**RECORDS PROVIDED**
╭──
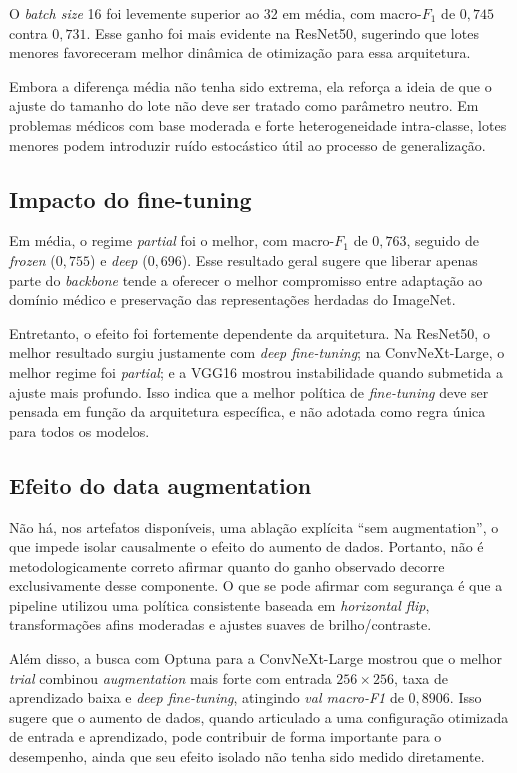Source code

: \documentclass[tcc,capa]{texufpel}
\begin{document}
O \textit{batch size} 16 foi levemente superior ao 32 em média, com macro-\(F_1\) de \(0{,}745\) contra \(0{,}731\). Esse ganho foi mais evidente na ResNet50, sugerindo que lotes menores favoreceram melhor dinâmica de otimização para essa arquitetura.

Embora a diferença média não tenha sido extrema, ela reforça a ideia de que o ajuste do tamanho do lote não deve ser tratado como parâmetro neutro. Em problemas médicos com base moderada e forte heterogeneidade intra-classe, lotes menores podem introduzir ruído estocástico útil ao processo de generalização.

\subsection{Impacto do fine-tuning}

Em média, o regime \textit{partial} foi o melhor, com macro-\(F_1\) de \(0{,}763\), seguido de \textit{frozen} (\(0{,}755\)) e \textit{deep} (\(0{,}696\)). Esse resultado geral sugere que liberar apenas parte do \textit{backbone} tende a oferecer o melhor compromisso entre adaptação ao domínio médico e preservação das representações herdadas do ImageNet.

Entretanto, o efeito foi fortemente dependente da arquitetura. Na ResNet50, o melhor resultado surgiu justamente com \textit{deep fine-tuning}; na ConvNeXt-Large, o melhor regime foi \textit{partial}; e a VGG16 mostrou instabilidade quando submetida a ajuste mais profundo. Isso indica que a melhor política de \textit{fine-tuning} deve ser pensada em função da arquitetura específica, e não adotada como regra única para todos os modelos.

\subsection{Efeito do data augmentation}

Não há, nos artefatos disponíveis, uma ablação explícita “sem augmentation”, o que impede isolar causalmente o efeito do aumento de dados. Portanto, não é metodologicamente correto afirmar quanto do ganho observado decorre exclusivamente desse componente. O que se pode afirmar com segurança é que a pipeline utilizou uma política consistente baseada em \textit{horizontal flip}, transformações afins moderadas e ajustes suaves de brilho/contraste.

Além disso, a busca com Optuna para a ConvNeXt-Large mostrou que o melhor \textit{trial} combinou \textit{augmentation} mais forte com entrada \(256\times256\), taxa de aprendizado baixa e \textit{deep fine-tuning}, atingindo \textit{val macro-F1} de \(0{,}8906\). Isso sugere que o aumento de dados, quando articulado a uma configuração otimizada de entrada e aprendizado, pode contribuir de forma importante para o desempenho, ainda que seu efeito isolado não tenha sido medido diretamente.
\end{document}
╰──
**PROBLEM TO SOLVE**
Retrieve every line above holding the word "subsection".

**OUTPUT FOR THIS EXERCISE**
\subsection{Impacto do fine-tuning}
\subsection{Efeito do data augmentation}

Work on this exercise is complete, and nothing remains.